The Senate, with just two weeks left in the session, has come to a big fat standstill. The reason: negotiations over SB 792, the newly crowned Big Transportation Bill.
Supporters of Gov. Rick Perry’s preferred toll road bill want it out of the Senate today. That would get it to third reading on House floor by Thursday, the scenario goes, in time to avoid a gubernatorial veto Friday of HB 1892, its older brother that Perry doesn’t like.
But the key senators on the bill, Tommy Williams of Houston and John Carona of Dallas, have been mostly missing in action since the Senate convened at 11 a.m., along with Lt. Gov. David Dewhurst. In the hallway outside waits a clutch of increasingly hungry staff members and lobbyists who worked on the bill.
Inside the Senate, the rest of us wait.
** It allows private toll road contracts to last 50 years, instead of 40 years as in HB 1892, and up to 70 years under current law.
** It exempts some more roads from the two-year moratorium on private toll road contracts, including Texas 99 near Houston and I-69 south of Interstate 37. South Texans, believing Perry’s claim that HB 1892 would kill any chance for that road, demanded this.

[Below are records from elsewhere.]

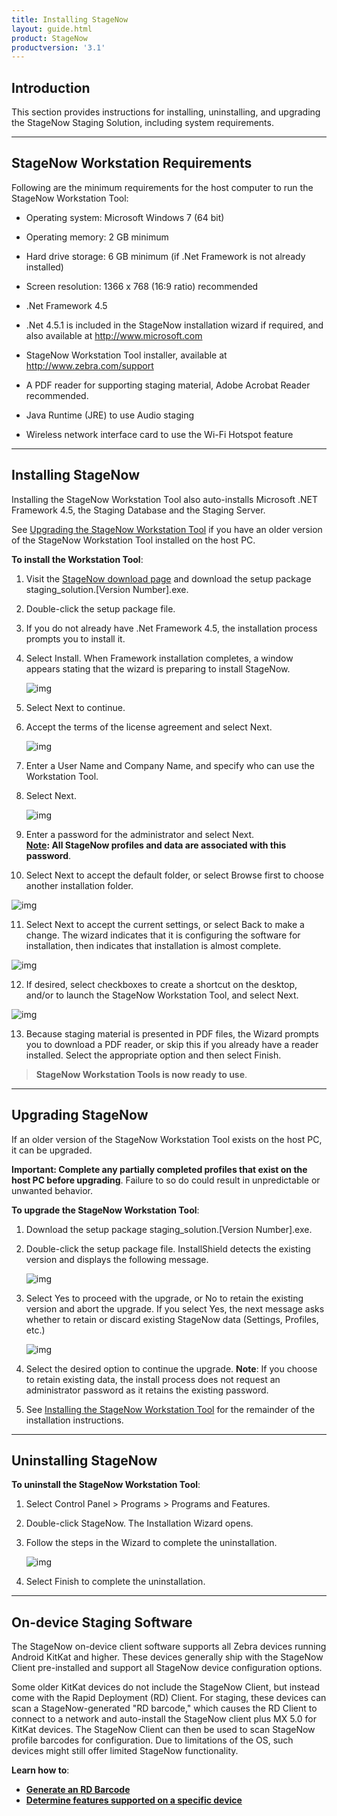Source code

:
 ```yaml
---
title: Installing StageNow
layout: guide.html
product: StageNow
productversion: '3.1'
---
```


## Introduction
This section provides instructions for installing, uninstalling, and upgrading the StageNow Staging Solution, including system requirements. 

-----

## StageNow Workstation Requirements
Following are the minimum requirements for the host computer to run the StageNow Workstation Tool:

* Operating system: Microsoft Windows 7 (64 bit)

* Operating memory: 2 GB minimum

* Hard drive storage: 6 GB minimum (if .Net Framework is not already installed)

* Screen resolution: 1366 x 768 (16:9 ratio) recommended

* .Net Framework 4.5

* .Net 4.5.1 is included in the StageNow installation wizard if required, and also available at http://www.microsoft.com

* StageNow Workstation Tool installer, available at http://www.zebra.com/support

* A PDF reader for supporting staging material, Adobe Acrobat Reader recommended.

* Java Runtime (JRE) to use Audio staging

* Wireless network interface card to use the Wi-Fi Hotspot feature

-----

## Installing StageNow

Installing the StageNow Workstation Tool also auto-installs Microsoft .NET Framework 4.5, the Staging Database and the Staging Server.

See [Upgrading the StageNow Workstation Tool](../installing?Upgrading%20the%20StageNow%20Workstation%20Tool) if you have an older version of the StageNow Workstation Tool installed on the host PC.

**To install the Workstation Tool**:

1. Visit the [StageNow download page](../download) and download the setup package staging_solution.[Version Number].exe.

2. Double-click the setup package file.

3. If you do not already have .Net Framework 4.5, the installation process prompts you to install it.

4. Select Install. When Framework installation completes, a window appears stating that the wizard is preparing to install StageNow.

   ![img](../images/installation/StageNow_3.0_install.png)

5. Select Next to continue.

6. Accept the terms of the license agreement and select Next.

   ![img](../images/installation/Install_UserName.jpg)

7. Enter a User Name and Company Name, and specify who can use the Workstation Tool.

8. Select Next.

   ![img](../images/installation/Install_Password.jpg)

9. Enter a password for the administrator and select Next. <br>**<u>Note</u>: All StageNow profiles and data are associated with this password**.

10. Select Next to accept the default folder, or select Browse first to choose another installation folder.

   ![img](../images/installation/StageNow_3.0_install_2.png)

11. Select Next to accept the current settings, or select Back to make a change. The wizard indicates that it is configuring the software for installation, then indicates that installation is almost complete.

   ![img](../images/installation/Install_Checkboxes.jpg)

12. If desired, select checkboxes to create a shortcut on the desktop, and/or to launch the StageNow Workstation Tool, and select Next.

   ![img](../images/installation/Install_PDF.jpg)

13. Because staging material is presented in PDF files, the Wizard prompts you to download a PDF reader, or skip this if you already have a reader installed. Select the appropriate option and then select Finish. 

> **StageNow Workstation Tools is now ready to use**. 

-----

## Upgrading StageNow

If an older version of the StageNow Workstation Tool exists on the host PC, it can be upgraded.

**Important: Complete any partially completed profiles that exist on the host PC before upgrading**. Failure to so do could result in unpredictable or unwanted behavior. 

**To upgrade the StageNow Workstation Tool**: 

1. Download the setup package staging_solution.[Version Number].exe.

2. Double-click the setup package file. InstallShield detects the existing version and displays the following message.

   ![img](../images/installation/Upgrade_DetectOlderVersion.jpg)

3. Select Yes to proceed with the upgrade, or No to retain the existing version and abort the upgrade. If you select Yes, the next message asks whether to retain or discard existing StageNow data (Settings, Profiles, etc.)

   ![img](../images/installation/Upgrade_MigrateData.jpg)

4. Select the desired option to continue the upgrade. **Note**: If you choose to retain existing data, the install process does not request an administrator password as it retains the existing password.

5. See [Installing the StageNow Workstation Tool](../installing?Installing%20the%20StageNow%20Workstation%20Tool) for the remainder of the installation instructions.

-----

## Uninstalling StageNow

**To uninstall the StageNow Workstation Tool**:

1. Select Control Panel > Programs > Programs and Features.

2. Double-click StageNow. The Installation Wizard opens.

3. Follow the steps in the Wizard to complete the uninstallation.

   ![img](../images/installation/Uninstall_RemoveData.jpg)

4. Select Finish to complete the uninstallation.

-----

## On-device Staging Software 

The StageNow on-device client software supports all Zebra devices running Android KitKat and higher. These devices generally ship with the StageNow Client pre-installed and support all StageNow device configuration options.

Some older KitKat devices do not include the StageNow Client, but instead come with the Rapid Deployment (RD) Client. For staging, these devices can scan a StageNow-generated "RD barcode," which causes the RD Client to connect to a network and auto-install the StageNow client plus MX 5.0 for KitKat devices. The StageNow Client can then be used to scan StageNow profile barcodes for configuration. Due to limitations of the OS, such devices might still offer limited StageNow functionality. 

**Learn how to**: 

* **[Generate an RD Barcode](../stageclient/#rapiddeploymentclient)**
* **[Determine features supported on a specific device ](../csp/compatibility)**
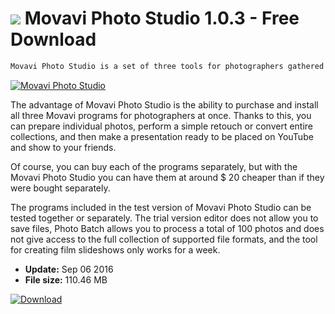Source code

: # ![](https://cdn.softexe.net/static/icon/3/movavi-photo-studio-11370.png) Movavi Photo Studio 1.0.3 - Free Download

```sh
Movavi Photo Studio is a set of three tools for photographers gathered by the producer in one place. The set includes the editor Movavi Photo Editor, a tool for mass processing graphic files Movavi Photo Batch and Movavi Slideshow Creator, which can combine photos and videos in an attractive presentation.
```
[![Movavi Photo Studio](https://gallery.dpcdn.pl/imgc/Tools/59428/g_-_420x350_1.5_-_x20150614114441_0.png)](https://softexe.net/win/multimedia/graphics-editors/movavi-photo-studio:ppcgR.html)

The advantage of Movavi Photo Studio is the ability to purchase and install all three Movavi programs for photographers at once. Thanks to this, you can prepare individual photos, perform a simple retouch or convert entire collections, and then make a presentation ready to be placed on YouTube and show to your friends. 
 
 
 Of course, you can buy each of the programs separately, but with the Movavi Photo Studio you can have them at around $ 20 cheaper than if they were bought separately.
 
 
 The programs included in the test version of Movavi Photo Studio can be tested together or separately. The trial version editor does not allow you to save files, Photo Batch allows you to process a total of 100 photos and does not give access to the full collection of supported file formats, and the tool for creating film slideshows only works for a week.


- **Update:** Sep 06 2016
- **File size:** 110.46 MB

[![Download](https://cdn.softexe.net/static/img/download.png)](https://softexe.net/win/multimedia/graphics-editors/movavi-photo-studio:ppcgR.html)

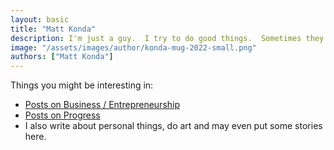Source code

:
```yaml
---
layout: basic
title: "Matt Konda"
description: I'm just a guy.  I try to do good things.  Sometimes they work.
image: "/assets/images/author/konda-mug-2022-small.png"
authors: ["Matt Konda"]
---
```


Things you might be interesting in:
* [Posts on Business / Entrepreneurship](https://mattkonda.com/category/business/)
* [Posts on Progress](https://mattkonda.com/category/progress/)
* I also write about personal things, do art and may even put some stories here.
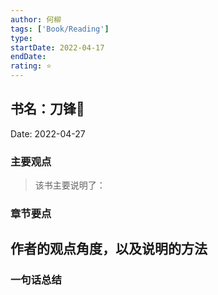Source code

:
 ```yaml
---
author: 何柳
tags: ['Book/Reading']
type:
startDate: 2022-04-17
endDate:
rating: ⭐
---
```


## 书名：刀锋📖
 
Date: 2022-04-27 

### 主要观点
> 该书主要说明了：


### 章节要点
**作者的观点角度，以及说明的方法**
-


### 一句话总结





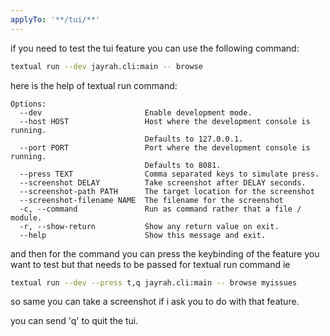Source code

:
```yaml
---
applyTo: '**/tui/**'
---
```


if you need to test the tui feature you can use the following command:

```bash
textual run --dev jayrah.cli:main -- browse
```

here is the help of textual run command:

```text
Options:
  --dev                       Enable development mode.
  --host HOST                 Host where the development console is running.
                              Defaults to 127.0.0.1.
  --port PORT                 Port where the development console is running.
                              Defaults to 8081.
  --press TEXT                Comma separated keys to simulate press.
  --screenshot DELAY          Take screenshot after DELAY seconds.
  --screenshot-path PATH      The target location for the screenshot
  --screenshot-filename NAME  The filename for the screenshot
  -c, --command               Run as command rather that a file / module.
  -r, --show-return           Show any return value on exit.
  --help                      Show this message and exit.
  ```

  and then for the command you can press the keybinding of the feature you want to test but that needs to be passed for textual run command ie

```bash
textual run --dev --press t,q jayrah.cli:main -- browse myissues
```

  so same you can take a screenshot if i ask you to do with that feature.

  you can send 'q' to quit the tui.
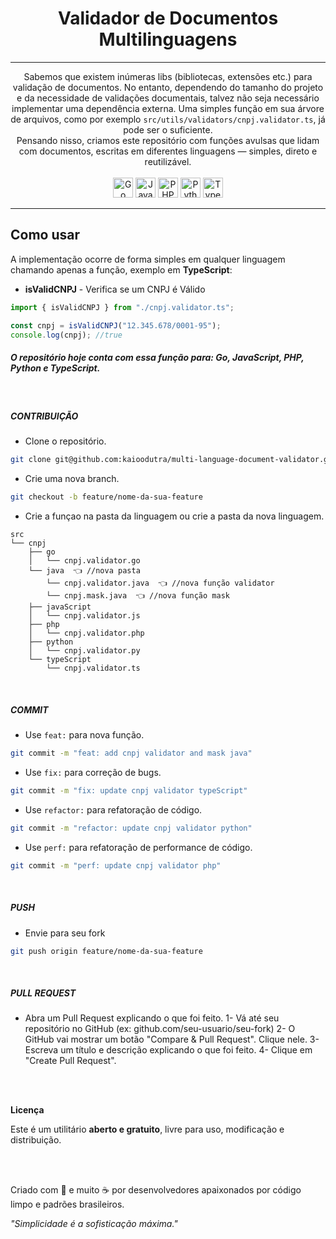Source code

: <h1 align="center">
  Validador de Documentos Multilinguagens
</h1>

---

<p align="center">
  Sabemos que existem inúmeras libs (bibliotecas, extensões etc.) para validação de documentos. No entanto, dependendo do tamanho do projeto e da necessidade de validações documentais, talvez não seja necessário implementar uma dependência externa. Uma simples função em sua árvore de arquivos, como por exemplo <code>src/utils/validators/cnpj.validator.ts</code>, já pode ser o suficiente.<br/>
  Pensando nisso, criamos este repositório com funções avulsas que lidam com documentos, escritas em diferentes linguagens — simples, direto e reutilizável.
  <br/>
  <br/>
  <img src="https://img.shields.io/badge/--00ADD8?style=flat&logo=go&logoColor=white" alt="Go" style="width:32px; height:auto"/>
  <img src="https://img.shields.io/badge/--F7DF1E?style=flat&logo=javascript&logoColor=000000" alt="JavaScript" style="width:32px; height:auto"/>
  <img src="https://img.shields.io/badge/--777BB4?style=flat&logo=php&logoColor=white" alt="PHP" style="width:32px; height:auto"/>
  <img src="https://img.shields.io/badge/--3776AB?style=flat&logo=python&logoColor=white" alt="Python" style="width:32px; height:auto"/>
  <img src="https://img.shields.io/badge/--3178C6?style=flat&logo=typescript&logoColor=white" alt="TypeScript" style="width:32px; height:auto"/>
</p>

---

## Como usar

A implementação ocorre de forma simples em qualquer linguagem chamando apenas a função, exemplo em **TypeScript**:

- **isValidCNPJ** - Verifica se um CNPJ é Válido

```ts
import { isValidCNPJ } from "./cnpj.validator.ts";

const cnpj = isValidCNPJ("12.345.678/0001-95");
console.log(cnpj); //true
```

##### O repositório hoje conta com essa função para: Go, JavaScript, PHP, Python e TypeScript.

<br/>

##### CONTRIBUIÇÃO

- Clone o repositório.

```bash
git clone git@github.com:kaioodutra/multi-language-document-validator.git
```

- Crie uma nova branch.

```bash
git checkout -b feature/nome-da-sua-feature
```

- Crie a funçao na pasta da linguagem ou crie a pasta da nova linguagem.

```
src
└── cnpj
    ├── go
    │   └── cnpj.validator.go
    └── java  👈 //nova pasta
        └── cnpj.validator.java  👈 //nova função validator
        └── cnpj.mask.java  👈 //nova função mask
    ├── javaScript
    │   └── cnpj.validator.js
    ├── php
    │   └── cnpj.validator.php
    ├── python
    │   └── cnpj.validator.py
    └── typeScript
        └── cnpj.validator.ts
```

<br/>

##### COMMIT

- Use `feat:` para nova função.

```bash
git commit -m "feat: add cnpj validator and mask java"
```

- Use `fix:` para correção de bugs.

```bash
git commit -m "fix: update cnpj validator typeScript"
```

- Use `refactor:` para refatoração de código.

```bash
git commit -m "refactor: update cnpj validator python"
```

- Use `perf:` para refatoração de performance de código.

```bash
git commit -m "perf: update cnpj validator php"
```

<br/>

##### PUSH

- Envie para seu fork

```bash
git push origin feature/nome-da-sua-feature
```

<br/>

##### PULL REQUEST

- Abra um Pull Request explicando o que foi feito.
  1- Vá até seu repositório no GitHub (ex: github.com/seu-usuario/seu-fork)
  2- O GitHub vai mostrar um botão "Compare & Pull Request". Clique nele.
  3- Escreva um título e descrição explicando o que foi feito.
  4- Clique em "Create Pull Request".

<br/><br/>

**Licença**

Este é um utilitário **aberto e gratuito**, livre para uso, modificação e distribuição.

<br/><br/>

Criado com 💙 e muito ☕️ por desenvolvedores apaixonados por código limpo e padrões brasileiros.

_"Simplicidade é a sofisticação máxima."_

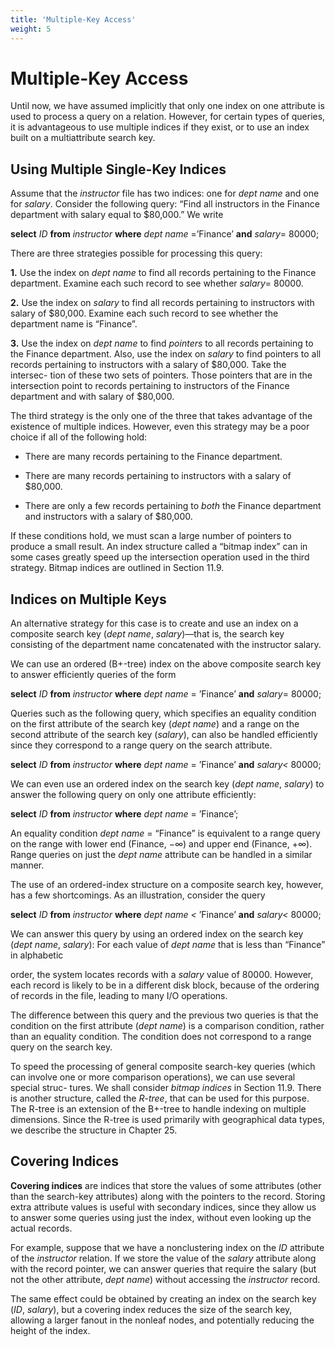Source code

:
 ```yaml
---
title: 'Multiple-Key Access'
weight: 5
---
```


# Multiple-Key Access

Until now, we have assumed implicitly that only one index on one attribute is used to process a query on a relation. However, for certain types of queries, it is advantageous to use multiple indices if they exist, or to use an index built on a multiattribute search key.

## Using Multiple Single-Key Indices

Assume that the _instructor_ file has two indices: one for _dept name_ and one for _salary_. Consider the following query: “Find all instructors in the Finance department with salary equal to $80,000.” We write

**select** _ID_ 
**from** _instructor_ 
**where** _dept name_ \=’Finance’ **and** _salary_\= 80000;

There are three strategies possible for processing this query:

**1\.** Use the index on _dept name_ to find all records pertaining to the Finance department. Examine each such record to see whether _salary_\= 80000.

**2\.** Use the index on _salary_ to find all records pertaining to instructors with salary of $80,000. Examine each such record to see whether the department name is “Finance”.

**3\.** Use the index on _dept name_ to find _pointers_ to all records pertaining to the Finance department. Also, use the index on _salary_ to find pointers to all records pertaining to instructors with a salary of $80,000. Take the intersec- tion of these two sets of pointers. Those pointers that are in the intersection point to records pertaining to instructors of the Finance department and with salary of $80,000.

The third strategy is the only one of the three that takes advantage of the existence of multiple indices. However, even this strategy may be a poor choice if all of the following hold:

- There are many records pertaining to the Finance department.

- There are many records pertaining to instructors with a salary of $80,000.

- There are only a few records pertaining to _both_ the Finance department and instructors with a salary of $80,000.

If these conditions hold, we must scan a large number of pointers to produce a small result. An index structure called a “bitmap index” can in some cases greatly speed up the intersection operation used in the third strategy. Bitmap indices are outlined in Section 11.9.  

## Indices on Multiple Keys

An alternative strategy for this case is to create and use an index on a composite search key (_dept name_, _salary_)—that is, the search key consisting of the department name concatenated with the instructor salary.

We can use an ordered (B+-tree) index on the above composite search key to answer efficiently queries of the form

**select** _ID_ 
**from** _instructor_ 
**where** _dept name_ \= ’Finance’ **and** _salary_\= 80000;

Queries such as the following query, which specifies an equality condition on the first attribute of the search key (_dept name_) and a range on the second attribute of the search key (_salary_), can also be handled efficiently since they correspond to a range query on the search attribute.

**select** _ID_ 
**from** _instructor_ 
**where** _dept name_ \= ’Finance’ **and** _salary<_ 80000;

We can even use an ordered index on the search key (_dept name_, _salary_) to answer the following query on only one attribute efficiently:

**select** _ID_ 
**from** _instructor_ 
**where** _dept name_ \= ’Finance’;

An equality condition _dept name_ \= “Finance” is equivalent to a range query on the range with lower end (Finance, −∞) and upper end (Finance, +∞). Range queries on just the _dept name_ attribute can be handled in a similar manner.

The use of an ordered-index structure on a composite search key, however, has a few shortcomings. As an illustration, consider the query

**select** _ID_ 
**from** _instructor_ 
**where** _dept name <_ ’Finance’ **and** _salary<_ 80000;

We can answer this query by using an ordered index on the search key (_dept name_, _salary_): For each value of _dept name_ that is less than “Finance” in alphabetic

order, the system locates records with a _salary_ value of 80000. However, each record is likely to be in a different disk block, because of the ordering of records in the file, leading to many I/O operations.

The difference between this query and the previous two queries is that the condition on the first attribute (_dept name_) is a comparison condition, rather than an equality condition. The condition does not correspond to a range query on the search key.

To speed the processing of general composite search-key queries (which can involve one or more comparison operations), we can use several special struc- tures. We shall consider _bitmap indices_ in Section 11.9. There is another structure, called the _R-tree_, that can be used for this purpose. The R-tree is an extension of the B+-tree to handle indexing on multiple dimensions. Since the R-tree is used primarily with geographical data types, we describe the structure in Chapter 25.

## Covering Indices

**Covering indices** are indices that store the values of some attributes (other than the search-key attributes) along with the pointers to the record. Storing extra attribute values is useful with secondary indices, since they allow us to answer some queries using just the index, without even looking up the actual records.

For example, suppose that we have a nonclustering index on the _ID_ attribute of the _instructor_ relation. If we store the value of the _salary_ attribute along with the record pointer, we can answer queries that require the salary (but not the other attribute, _dept name_) without accessing the _instructor_ record.

The same effect could be obtained by creating an index on the search key (_ID_, _salary_), but a covering index reduces the size of the search key, allowing a larger fanout in the nonleaf nodes, and potentially reducing the height of the index.

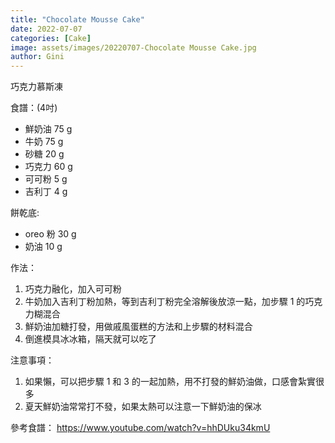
 ```yaml
---
title: "Chocolate Mousse Cake"
date: 2022-07-07
categories: [Cake]
image: assets/images/20220707-Chocolate Mousse Cake.jpg
author: Gini
---
```

巧克力慕斯凍

食譜：(4吋)
- 鮮奶油 75 g
- 牛奶 75 g
- 砂糖 20 g
- 巧克力 60 g
- 可可粉 5 g
- 吉利丁 4 g

餅乾底:
- oreo 粉 30 g
- 奶油 10 g

作法：
1. 巧克力融化，加入可可粉
2. 牛奶加入吉利丁粉加熱，等到吉利丁粉完全溶解後放涼一點，加步驟 1 的巧克力糊混合
3. 鮮奶油加糖打發，用做戚風蛋糕的方法和上步驟的材料混合
4. 倒進模具冰冰箱，隔天就可以吃了

注意事項：
1. 如果懶，可以把步驟 1 和 3 的一起加熱，用不打發的鮮奶油做，口感會紮實很多
2. 夏天鮮奶油常常打不發，如果太熱可以注意一下鮮奶油的保冰

參考食譜：
https://www.youtube.com/watch?v=hhDUku34kmU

** It changes language in HB 1892 that would have allowed the state to buy back a profitable toll road from a private company based primarily on what the company had invested in the road. Instead, the buyback amount would be based on original estimates of toll revenue for the life of the project. This would be higher price generally than under HB 1892, but lower than under current law for successful toll roads.
** It fixes a mistake in HB 1892 which would have directed all money from multi-billion concession payments for the Texas 121 tollway to Dallas. Under this bill, the money would be allocated to both the Dallas and Fort Worth areas.
** The Harris County Toll Road Authority, which under HB 1892 would have gotten right of way free from the state for some new tollways, will have to pay the state its the original cost to the state of getting the land. However, those payments will stay in the Houston area for other road projects.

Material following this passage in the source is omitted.